Seperti biasanya, Wasis menjadi pemandu diskusi acara sinau bareng. Mengawali majelis, salah satu peserta yang kebetulan menjadi manajer Bandoso, salah satu band metal yang cukup terkenal di kota Solo diajak untuk menemani Wasis. Sesuai dengan tema yang diangkat, yaitu “Piyantun Luhur”, perwakilan tim media pun mulai nggelar klasa untuk memantik para jamaah untuk mulai mengupas tema tersebut.
Beberapa jamaah memberikan respons tentang tema tersebut. Tanggapan mereka cukup beragam. Masing-masing mengajukan berbagai pandangan mereka tentang piyantun luhur, terutama menyangkut apa makna luhur dan realisasinya dalam kehidupan mereka. Untuk menambah serunya diskusi, mas Indra Agusta tampil menemani Wasis dan menceritakan tentang laku para “begawan” Malioboro yang dulu menimba ilmu dari Umbu Landu Paranggi. Di antaranya adalah Mbah Nun, Pak Iman Budi Santoso, dan Pak Mustofa W. Hasyim.
Semakin memasuki kedalaman diskusi, para sesepuh, Pak Munir dan Pakde Herman pun turut menemani sinau bareng tersebut. Pakde Herman menguraikan adanya penyempitan makna priyayi atau piyantun sekedar menjadi sebutan untuk “orang besar”. Padahal ia sebenarnya bermakna umum untuk manusia. Sedangkan luhur adalah sesuatu ukuran yang digunakan untuk menandai budi pekerti yang unggul.
Mas Indra menambahkan tentang pentingnya manusia menjalankan budi dharma. Budi adalah memasuki ruang kedalaman diri, senantiasa memperbaiki dan menumbuhkan kebaikan yang ada di dalamnya. Sedangkan dharma adalah wujud perilaku yang bermanfaat bagi manusia dan alam sekitar sebagai cerminan dari budi yang luhur dari dalam dirinya.

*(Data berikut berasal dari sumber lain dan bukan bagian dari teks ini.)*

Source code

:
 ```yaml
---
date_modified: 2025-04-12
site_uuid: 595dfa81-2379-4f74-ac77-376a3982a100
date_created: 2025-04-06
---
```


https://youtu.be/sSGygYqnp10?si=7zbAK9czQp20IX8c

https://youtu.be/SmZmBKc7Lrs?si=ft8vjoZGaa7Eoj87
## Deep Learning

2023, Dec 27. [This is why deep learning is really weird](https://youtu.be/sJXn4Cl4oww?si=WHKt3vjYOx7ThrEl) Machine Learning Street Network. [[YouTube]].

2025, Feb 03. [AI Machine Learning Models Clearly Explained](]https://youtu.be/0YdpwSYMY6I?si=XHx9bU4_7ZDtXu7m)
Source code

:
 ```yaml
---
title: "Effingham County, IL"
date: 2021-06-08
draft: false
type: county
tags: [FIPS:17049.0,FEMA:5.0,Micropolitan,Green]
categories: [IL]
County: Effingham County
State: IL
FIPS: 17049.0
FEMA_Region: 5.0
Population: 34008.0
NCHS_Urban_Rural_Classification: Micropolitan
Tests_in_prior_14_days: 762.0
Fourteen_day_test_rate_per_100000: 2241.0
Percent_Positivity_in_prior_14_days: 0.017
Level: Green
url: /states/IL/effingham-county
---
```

Untuk merealisasikannya, Pakde Herman menekankan pentingnya sungguh-sungguh atau tenanan sehingga dharmanya benar-benar bisa dirasakan oleh sesama makhluk-Nya.

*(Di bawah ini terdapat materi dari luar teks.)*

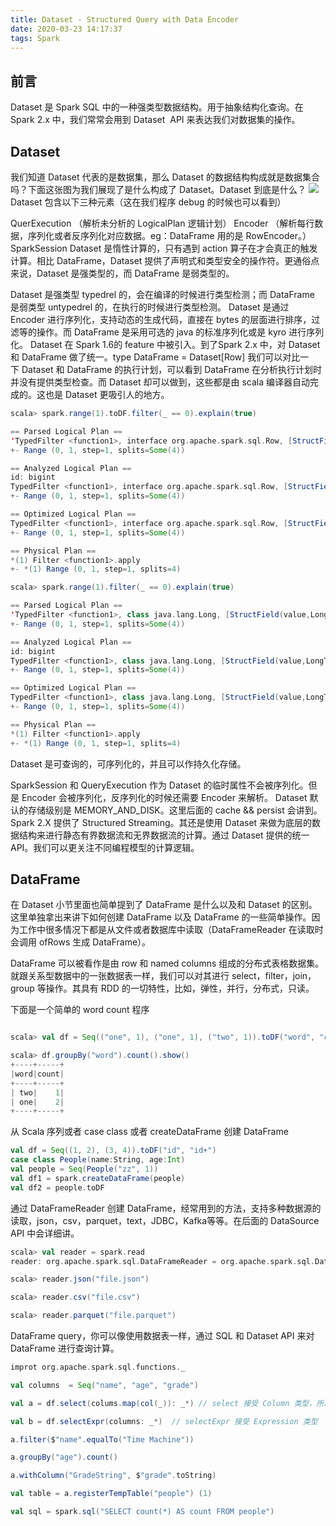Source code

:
 ```yaml
---
title: Dataset - Structured Query with Data Encoder
date: 2020-03-23 14:17:37
tags: Spark
---
```


## 前言
Dataset 是 Spark SQL 中的一种强类型数据结构。用于抽象结构化查询。在 Spark 2.x 中，我们常常会用到 Dataset  API 来表达我们对数据集的操作。
<!--more-->
## Dataset 
我们知道 Dataset 代表的是数据集，那么 Dataset 的数据结构构成就是数据集合吗？下面这张图为我们展现了是什么构成了 Dataset。Dataset 到底是什么？
![](https://tva1.sinaimg.cn/large/00831rSTly1gd41bh53dpj30dp0b7aak.jpg)
Dataset 包含以下三种元素（这在我们程序 debug 的时候也可以看到）

QuerExecution （解析未分析的 LogicalPlan 逻辑计划）
Encoder （解析每行数据，序列化或者反序列化对应数据。eg：DataFrame 用的是 RowEncoder。）
SparkSession
Dataset 是惰性计算的，只有遇到 action 算子在才会真正的触发计算。相比 DataFrame，Dataset 提供了声明式和类型安全的操作符。更通俗点来说，Dataset 是强类型的，而 DataFrame 是弱类型的。

Dataset 是强类型 typedrel 的，会在编译的时候进行类型检测；而 DataFrame 是弱类型 untypedrel 的，在执行的时候进行类型检测。
Dataset 是通过 Encoder 进行序列化，支持动态的生成代码，直接在 bytes 的层面进行排序，过滤等的操作。而 DataFrame 是采用可选的 java 的标准序列化或是 kyro 进行序列化。
Dataset 在 Spark 1.6的 feature 中被引入。到了Spark 2.x 中，对 Dataset 和 DataFrame 做了统一。type DataFrame = Dataset[Row]
我们可以对比一下 Dataset 和 DataFrame 的执行计划，可以看到 DataFrame 在分析执行计划时并没有提供类型检查。而 Dataset 却可以做到，这些都是由 scala 编译器自动完成的。这也是 Dataset 更吸引人的地方。

```scala
scala> spark.range(1).toDF.filter(_ == 0).explain(true)

== Parsed Logical Plan ==
'TypedFilter <function1>, interface org.apache.spark.sql.Row, [StructField(id,LongType,false)], unresolveddeserializer(createexternalrow(getcolumnbyordinal(0, LongType), StructField(id,LongType,false)))
+- Range (0, 1, step=1, splits=Some(4))

== Analyzed Logical Plan ==
id: bigint
TypedFilter <function1>, interface org.apache.spark.sql.Row, [StructField(id,LongType,false)], createexternalrow(id#23L, StructField(id,LongType,false))
+- Range (0, 1, step=1, splits=Some(4))

== Optimized Logical Plan ==
TypedFilter <function1>, interface org.apache.spark.sql.Row, [StructField(id,LongType,false)], createexternalrow(id#23L, StructField(id,LongType,false))
+- Range (0, 1, step=1, splits=Some(4))

== Physical Plan ==
*(1) Filter <function1>.apply
+- *(1) Range (0, 1, step=1, splits=4)

scala> spark.range(1).filter(_ == 0).explain(true)

== Parsed Logical Plan ==
'TypedFilter <function1>, class java.lang.Long, [StructField(value,LongType,true)], unresolveddeserializer(staticinvoke(class java.lang.Long, ObjectType(class java.lang.Long), valueOf, upcast(getcolumnbyordinal(0, LongType), LongType, - root class: "java.lang.Long"), true, false))
+- Range (0, 1, step=1, splits=Some(4))

== Analyzed Logical Plan ==
id: bigint
TypedFilter <function1>, class java.lang.Long, [StructField(value,LongType,true)], staticinvoke(class java.lang.Long, ObjectType(class java.lang.Long), valueOf, cast(id#27L as bigint), true, false)
+- Range (0, 1, step=1, splits=Some(4))

== Optimized Logical Plan ==
TypedFilter <function1>, class java.lang.Long, [StructField(value,LongType,true)], staticinvoke(class java.lang.Long, ObjectType(class java.lang.Long), valueOf, id#27L, true, false)
+- Range (0, 1, step=1, splits=Some(4))

== Physical Plan ==
*(1) Filter <function1>.apply
+- *(1) Range (0, 1, step=1, splits=4)
```
Dataset 是可查询的，可序列化的，并且可以作持久化存储。

SparkSession 和 QueryExecution 作为 Dataset 的临时属性不会被序列化。但是 Encoder 会被序列化，反序列化的时候还需要 Encoder 来解析。
Dataset 默认的存储级别是 MEMORY_AND_DISK。这里后面的 cache && persist 会讲到。
Spark 2.X 提供了 Structured Streaming。其还是使用 Dataset 来做为底层的数据结构来进行静态有界数据流和无界数据流的计算。通过 Dataset 提供的统一 API。我们可以更关注不同编程模型的计算逻辑。

## DataFrame
在 Dataset 小节里面也简单提到了 DataFrame 是什么以及和 Dataset 的区别。这里单独拿出来讲下如何创建 DataFrame 以及 DataFrame 的一些简单操作。因为工作中很多情况下都是从文件或者数据库中读取（DataFrameReader 在读取时会调用 ofRows 生成 DataFrame）。

DataFrame 可以被看作是由 row 和 named columns 组成的分布式表格数据集。就跟关系型数据中的一张数据表一样，我们可以对其进行 select，filter，join，group 等操作。其具有 RDD 的一切特性，比如，弹性，并行，分布式，只读。

下面是一个简单的 word count 程序

```scala

scala> val df = Seq(("one", 1), ("one", 1), ("two", 1)).toDF("word", "count")

scala> df.groupBy("word").count().show()
+----+-----+
|word|count|
+----+-----+
| two|    1|
| one|    2|
+----+-----+
```
从 Scala 序列或者 case class 或者 createDataFrame 创建 DataFrame

```scala
val df = Seq((1, 2), (3, 4)).toDF("id", "id+")
case class People(name:String, age:Int)
val people = Seq(People("zz", 1))
val df1 = spark.createDataFrame(people)
val df2 = people.toDF 
```
通过 DataFrameReader 创建 DataFrame，经常用到的方法，支持多种数据源的读取，json，csv，parquet，text，JDBC，Kafka等等。在后面的 DataSource API 中会详细讲。

```scala
scala> val reader = spark.read
reader: org.apache.spark.sql.DataFrameReader = org.apache.spark.sql.DataFrameReader@2125bb4e

scala> reader.json("file.json")

scala> reader.csv("file.csv")

scala> reader.parquet("file.parquet")
```


DataFrame query，你可以像使用数据表一样，通过 SQL 和 Dataset API 来对 DataFrame 进行查询计算。
```scala
improt org.apache.spark.sql.functions._

val columns  = Seq("name", "age", "grade")

val a = df.select(colums.map(col(_)): _*) // select 接受 Column 类型，所以需要做转换

val b = df.selectExpr(columns: _*)  // selectExpr 接受 Expression 类型

a.filter($"name".equalTo("Time Machine"))

a.groupBy("age").count()

a.withColumn("GradeString", $"grade".toString)

val table = a.registerTempTable("people") (1)

val sql = spark.sql("SELECT count(*) AS count FROM people")
```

Pak Munir pun menggarisbawahi bahwa ada jebakan yang sering kali menjangkiti manusia, yakni “merasa sudah sampai atau sudah mencapai sesuatu”. Padahal jika kembali pada perintah untuk bertakwa, sesungguhnya itu adalah pesan penting dari Tuhan untuk selalu waspada. Maka, apa pun yang saat ini dicapai, itu semua tetaplah alat untuk mencapai hal berikutnya. Jadi jangan pernah berhenti untuk terus berproses. Sehingga pencapaian keluhuran itu tidak berdasarkan perasaan kita, tetapi memang menjadi bukti yang dipersaksikan semua makhluk dan Tuhan. (Yuli Ardika Prihatama)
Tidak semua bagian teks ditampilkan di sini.